ABOUT THIS EXERCISE: Output, word for word, the lines of this listing that fall between the line with "[6,] -0.3129883 0.3989258" and the line with "[9,] -0.3125000 0.4013672", counting both of those lines, and no others.
BEGIN EXTRACTED MATERIAL
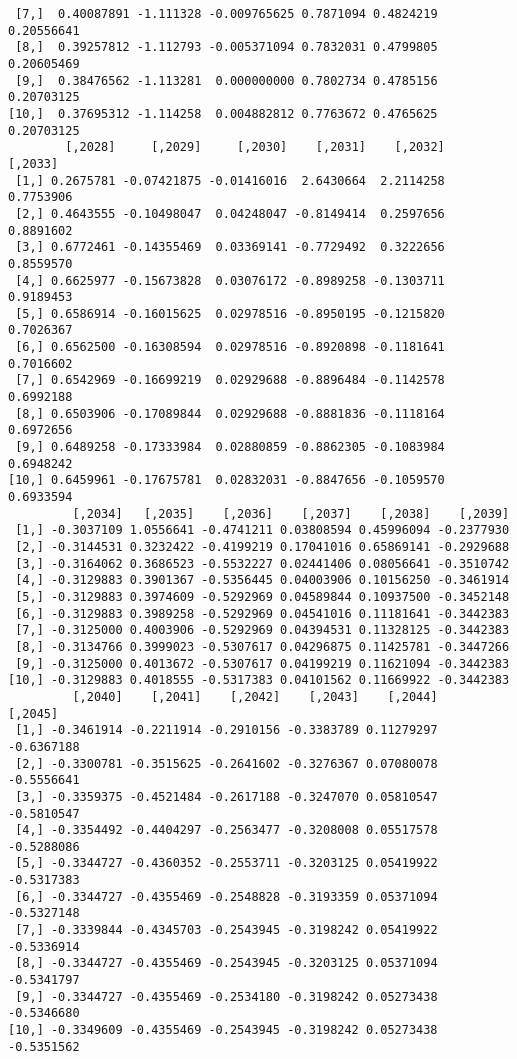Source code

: \documentclass[
  letterpaper,
  DIV=11,
  numbers=noendperiod]{scrreprt}
\begin{document}
\begin{verbatim}
 [7,]  0.40087891 -1.111328 -0.009765625 0.7871094 0.4824219 0.20556641
 [8,]  0.39257812 -1.112793 -0.005371094 0.7832031 0.4799805 0.20605469
 [9,]  0.38476562 -1.113281  0.000000000 0.7802734 0.4785156 0.20703125
[10,]  0.37695312 -1.114258  0.004882812 0.7763672 0.4765625 0.20703125
        [,2028]     [,2029]     [,2030]    [,2031]    [,2032]   [,2033]
 [1,] 0.2675781 -0.07421875 -0.01416016  2.6430664  2.2114258 0.7753906
 [2,] 0.4643555 -0.10498047  0.04248047 -0.8149414  0.2597656 0.8891602
 [3,] 0.6772461 -0.14355469  0.03369141 -0.7729492  0.3222656 0.8559570
 [4,] 0.6625977 -0.15673828  0.03076172 -0.8989258 -0.1303711 0.9189453
 [5,] 0.6586914 -0.16015625  0.02978516 -0.8950195 -0.1215820 0.7026367
 [6,] 0.6562500 -0.16308594  0.02978516 -0.8920898 -0.1181641 0.7016602
 [7,] 0.6542969 -0.16699219  0.02929688 -0.8896484 -0.1142578 0.6992188
 [8,] 0.6503906 -0.17089844  0.02929688 -0.8881836 -0.1118164 0.6972656
 [9,] 0.6489258 -0.17333984  0.02880859 -0.8862305 -0.1083984 0.6948242
[10,] 0.6459961 -0.17675781  0.02832031 -0.8847656 -0.1059570 0.6933594
         [,2034]   [,2035]    [,2036]    [,2037]    [,2038]    [,2039]
 [1,] -0.3037109 1.0556641 -0.4741211 0.03808594 0.45996094 -0.2377930
 [2,] -0.3144531 0.3232422 -0.4199219 0.17041016 0.65869141 -0.2929688
 [3,] -0.3164062 0.3686523 -0.5532227 0.02441406 0.08056641 -0.3510742
 [4,] -0.3129883 0.3901367 -0.5356445 0.04003906 0.10156250 -0.3461914
 [5,] -0.3129883 0.3974609 -0.5292969 0.04589844 0.10937500 -0.3452148
 [6,] -0.3129883 0.3989258 -0.5292969 0.04541016 0.11181641 -0.3442383
 [7,] -0.3125000 0.4003906 -0.5292969 0.04394531 0.11328125 -0.3442383
 [8,] -0.3134766 0.3999023 -0.5307617 0.04296875 0.11425781 -0.3447266
 [9,] -0.3125000 0.4013672 -0.5307617 0.04199219 0.11621094 -0.3442383
[10,] -0.3129883 0.4018555 -0.5317383 0.04101562 0.11669922 -0.3442383
         [,2040]    [,2041]    [,2042]    [,2043]    [,2044]    [,2045]
 [1,] -0.3461914 -0.2211914 -0.2910156 -0.3383789 0.11279297 -0.6367188
 [2,] -0.3300781 -0.3515625 -0.2641602 -0.3276367 0.07080078 -0.5556641
 [3,] -0.3359375 -0.4521484 -0.2617188 -0.3247070 0.05810547 -0.5810547
 [4,] -0.3354492 -0.4404297 -0.2563477 -0.3208008 0.05517578 -0.5288086
 [5,] -0.3344727 -0.4360352 -0.2553711 -0.3203125 0.05419922 -0.5317383
 [6,] -0.3344727 -0.4355469 -0.2548828 -0.3193359 0.05371094 -0.5327148
 [7,] -0.3339844 -0.4345703 -0.2543945 -0.3198242 0.05419922 -0.5336914
 [8,] -0.3344727 -0.4355469 -0.2543945 -0.3203125 0.05371094 -0.5341797
 [9,] -0.3344727 -0.4355469 -0.2534180 -0.3198242 0.05273438 -0.5346680
[10,] -0.3349609 -0.4355469 -0.2543945 -0.3198242 0.05273438 -0.5351562

\end{verbatim}
\end{document}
END EXTRACTED MATERIAL
EXERCISE OUTPUT:
 [6,] -0.3129883 0.3989258 -0.5292969 0.04541016 0.11181641 -0.3442383
 [7,] -0.3125000 0.4003906 -0.5292969 0.04394531 0.11328125 -0.3442383
 [8,] -0.3134766 0.3999023 -0.5307617 0.04296875 0.11425781 -0.3447266
 [9,] -0.3125000 0.4013672 -0.5307617 0.04199219 0.11621094 -0.3442383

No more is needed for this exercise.